# drywall 2 car garage ceiling: type-x or type-c ?



## Holbs (Nov 4, 2012)

The original ceiling was 5/8" 4'x8' gypsum type-x fire rated drywall, 15 boards. I removed all of it due to wanting to insulated, run wires, and too many damaged areas. I'm ready to re-install before snow starts a coming. Someone mentioned the new stuff called type-C: better fire rating at 1/2" than the fire-x at 5/8" by far, 3% lighter (whoopie do), and stronger (due to more fibers). So now I'm undecided to go with the original 5/8" type-x or newer 1/2" type-c. I can only get 4'x12' in the type-c for $16 a sheet, not 4'x8'. That means less taping & mudding, less screws. I'll be using a drywall lift either way, so physically installation does not matter between the 2.

Anyone know of pro's and con's between 5/8" 4'x8' type-x and 1/2" 4'x12' type-c ?

oh… and this is not from Home Depot but AMS chain. Delivery is just $60 vs HD $100.


----------



## jmartel (Jul 6, 2012)

What's the cost per square foot of each? And do you know if code in your area specifies a minimum thickness or just a minimum fire rating?
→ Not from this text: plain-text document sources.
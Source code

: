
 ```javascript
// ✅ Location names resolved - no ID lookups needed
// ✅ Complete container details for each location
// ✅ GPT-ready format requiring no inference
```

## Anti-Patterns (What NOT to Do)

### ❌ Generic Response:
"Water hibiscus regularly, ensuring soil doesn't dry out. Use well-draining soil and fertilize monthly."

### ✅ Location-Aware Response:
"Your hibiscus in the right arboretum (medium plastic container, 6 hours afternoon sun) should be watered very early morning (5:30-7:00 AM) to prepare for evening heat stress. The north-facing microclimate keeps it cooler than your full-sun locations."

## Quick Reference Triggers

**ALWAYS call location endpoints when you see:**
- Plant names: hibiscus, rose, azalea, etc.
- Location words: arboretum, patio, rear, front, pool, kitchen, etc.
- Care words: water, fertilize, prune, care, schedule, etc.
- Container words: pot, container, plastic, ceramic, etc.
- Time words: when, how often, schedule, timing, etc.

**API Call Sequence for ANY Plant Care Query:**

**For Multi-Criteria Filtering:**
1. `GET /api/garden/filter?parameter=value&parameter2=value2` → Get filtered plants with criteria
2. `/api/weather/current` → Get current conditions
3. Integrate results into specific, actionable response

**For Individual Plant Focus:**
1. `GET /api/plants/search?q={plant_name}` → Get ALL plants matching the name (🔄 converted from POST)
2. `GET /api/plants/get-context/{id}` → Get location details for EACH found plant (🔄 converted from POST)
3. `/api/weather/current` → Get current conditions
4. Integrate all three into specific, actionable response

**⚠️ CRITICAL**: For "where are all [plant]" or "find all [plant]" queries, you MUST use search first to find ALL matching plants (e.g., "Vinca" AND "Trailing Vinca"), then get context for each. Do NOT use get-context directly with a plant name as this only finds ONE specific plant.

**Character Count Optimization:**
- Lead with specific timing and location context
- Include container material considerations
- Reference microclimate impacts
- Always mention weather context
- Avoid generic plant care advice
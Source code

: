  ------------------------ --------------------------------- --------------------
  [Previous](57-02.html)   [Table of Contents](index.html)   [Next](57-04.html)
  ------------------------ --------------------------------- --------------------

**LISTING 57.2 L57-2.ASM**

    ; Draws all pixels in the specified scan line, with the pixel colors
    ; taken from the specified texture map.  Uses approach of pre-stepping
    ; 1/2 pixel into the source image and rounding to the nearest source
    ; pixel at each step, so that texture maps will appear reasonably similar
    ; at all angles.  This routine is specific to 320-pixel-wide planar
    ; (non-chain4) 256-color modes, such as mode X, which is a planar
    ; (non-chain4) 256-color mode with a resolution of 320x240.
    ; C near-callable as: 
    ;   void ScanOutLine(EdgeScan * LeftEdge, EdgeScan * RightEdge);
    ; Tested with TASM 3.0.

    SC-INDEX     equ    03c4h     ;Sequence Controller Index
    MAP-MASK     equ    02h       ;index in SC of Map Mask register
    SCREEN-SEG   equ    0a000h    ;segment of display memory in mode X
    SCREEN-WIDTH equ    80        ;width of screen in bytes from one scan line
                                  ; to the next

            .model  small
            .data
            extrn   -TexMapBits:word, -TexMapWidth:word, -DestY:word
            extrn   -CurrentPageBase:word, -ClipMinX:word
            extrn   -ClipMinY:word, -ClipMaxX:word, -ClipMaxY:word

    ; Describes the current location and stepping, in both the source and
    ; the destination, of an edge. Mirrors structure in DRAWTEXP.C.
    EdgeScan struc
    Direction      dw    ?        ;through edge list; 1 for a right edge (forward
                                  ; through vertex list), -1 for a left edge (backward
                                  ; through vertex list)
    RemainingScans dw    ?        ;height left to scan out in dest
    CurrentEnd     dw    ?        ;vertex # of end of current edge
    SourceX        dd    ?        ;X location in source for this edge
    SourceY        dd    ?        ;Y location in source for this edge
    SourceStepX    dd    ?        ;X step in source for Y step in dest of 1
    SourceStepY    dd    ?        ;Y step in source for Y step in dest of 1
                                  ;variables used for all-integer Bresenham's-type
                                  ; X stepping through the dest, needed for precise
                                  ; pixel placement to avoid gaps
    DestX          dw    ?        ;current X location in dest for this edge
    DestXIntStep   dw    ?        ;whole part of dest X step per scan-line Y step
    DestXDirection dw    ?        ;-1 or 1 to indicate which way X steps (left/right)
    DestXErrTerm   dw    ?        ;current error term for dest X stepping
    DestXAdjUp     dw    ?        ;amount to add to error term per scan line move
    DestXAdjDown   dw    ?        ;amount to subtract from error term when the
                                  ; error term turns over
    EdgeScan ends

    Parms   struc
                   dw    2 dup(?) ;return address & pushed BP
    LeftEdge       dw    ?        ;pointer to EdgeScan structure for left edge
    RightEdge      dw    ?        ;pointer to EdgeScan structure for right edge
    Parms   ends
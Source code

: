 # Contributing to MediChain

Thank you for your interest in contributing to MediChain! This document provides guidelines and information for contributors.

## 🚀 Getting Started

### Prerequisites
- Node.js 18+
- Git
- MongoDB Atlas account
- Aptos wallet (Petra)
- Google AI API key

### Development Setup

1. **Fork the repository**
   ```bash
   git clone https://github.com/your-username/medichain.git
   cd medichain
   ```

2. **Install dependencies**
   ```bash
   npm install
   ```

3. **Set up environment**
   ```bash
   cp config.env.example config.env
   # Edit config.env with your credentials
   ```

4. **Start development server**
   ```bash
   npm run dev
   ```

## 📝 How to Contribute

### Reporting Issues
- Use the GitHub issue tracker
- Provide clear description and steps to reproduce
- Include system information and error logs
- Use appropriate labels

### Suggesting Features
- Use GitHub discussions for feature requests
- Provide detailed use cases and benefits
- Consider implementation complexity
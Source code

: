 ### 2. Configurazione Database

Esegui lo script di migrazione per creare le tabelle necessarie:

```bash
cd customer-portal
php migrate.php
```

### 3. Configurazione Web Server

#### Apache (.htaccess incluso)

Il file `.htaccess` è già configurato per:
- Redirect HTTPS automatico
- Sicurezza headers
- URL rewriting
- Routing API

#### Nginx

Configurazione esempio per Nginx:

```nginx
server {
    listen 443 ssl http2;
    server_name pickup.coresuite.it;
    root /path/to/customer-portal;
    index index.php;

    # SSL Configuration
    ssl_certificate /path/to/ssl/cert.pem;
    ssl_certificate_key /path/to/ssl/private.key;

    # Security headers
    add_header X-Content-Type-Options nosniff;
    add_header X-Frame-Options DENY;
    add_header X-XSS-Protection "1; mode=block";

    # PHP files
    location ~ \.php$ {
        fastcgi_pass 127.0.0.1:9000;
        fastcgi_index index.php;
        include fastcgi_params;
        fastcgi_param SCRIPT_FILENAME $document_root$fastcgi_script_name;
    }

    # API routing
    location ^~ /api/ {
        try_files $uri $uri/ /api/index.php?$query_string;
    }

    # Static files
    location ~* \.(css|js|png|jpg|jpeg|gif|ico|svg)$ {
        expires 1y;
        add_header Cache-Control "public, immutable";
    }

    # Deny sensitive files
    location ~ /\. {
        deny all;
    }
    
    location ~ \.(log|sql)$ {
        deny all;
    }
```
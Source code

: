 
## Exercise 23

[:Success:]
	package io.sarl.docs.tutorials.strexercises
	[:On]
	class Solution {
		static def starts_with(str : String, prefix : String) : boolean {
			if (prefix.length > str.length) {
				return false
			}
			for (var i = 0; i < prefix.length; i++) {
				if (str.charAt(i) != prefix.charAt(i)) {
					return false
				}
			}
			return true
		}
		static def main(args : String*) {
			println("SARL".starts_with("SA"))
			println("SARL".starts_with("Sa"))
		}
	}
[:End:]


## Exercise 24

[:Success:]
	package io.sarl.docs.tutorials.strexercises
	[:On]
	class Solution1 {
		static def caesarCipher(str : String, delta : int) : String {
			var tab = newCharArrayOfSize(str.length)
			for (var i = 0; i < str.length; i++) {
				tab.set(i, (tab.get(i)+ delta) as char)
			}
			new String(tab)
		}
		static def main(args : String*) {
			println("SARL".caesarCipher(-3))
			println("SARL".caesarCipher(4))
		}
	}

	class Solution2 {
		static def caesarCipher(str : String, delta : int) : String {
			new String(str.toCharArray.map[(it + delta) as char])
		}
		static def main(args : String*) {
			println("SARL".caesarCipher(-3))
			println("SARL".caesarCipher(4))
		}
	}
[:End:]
A 4×12 will be more difficult to move around since it's 50% more weight than a 4×8, something to consider.


----------



## Holbs (Nov 4, 2012)

J.. I just started today after visiting AMS. I have to call the county code office to ask them that question of minimum thickness (tho, i would imagine long lasting drywall would outweigh thickness?).
I do not see an issue of weight since using a drywall lift. never used one before, so could be wrong.
The 4'x8' 5/8" type-x was $10.50, 4'x12' type-c at $17.50 i believe. Was driving on speakerphone when he told me cost per square foot so did not exactly pay attention to that detail


----------



## Holbs (Nov 4, 2012)

1. The garage shall be separated from the residence and its' attic area by not less than 1/2-inch gypsum board applied to the
garage side. Garages beneath habitable rooms shall be separated from all habitable rooms above by not less than 5/8-inch
Type X gypsum board or equivalent. Where the separation is a floor-ceiling assembly, the structure supporting the separation
shall also be protected by not less than 1/2-inch gypsum board or equivalent. Doors to be 1 3/8" solid core or rated 20 min
-----------
good 'ol google. I will still call the building dept to ask about type-c.


----------



## JoeinGa (Nov 26, 2012)

Lighter, less screws, less tape and mudding. And since you're using a drywall lift (what a lifesaver those things are) I'd go with the 1/2" for all the reasons you stated.

PROVIDING your codes will allow it.


----------



## Grandpa (Jan 28, 2011)

As stated it depends on the local codes. Sometimes there are codes that say 5/8 and it doesn't matter that the 1/2 inch is better and will last longer.


----------



## Holbs (Nov 4, 2012)

Called the county building code folks. It can be type-c 1/2" as long as no habitat above, else it would have to be 5/8". Now to play tetris and fit 4'x12' sheet….


----------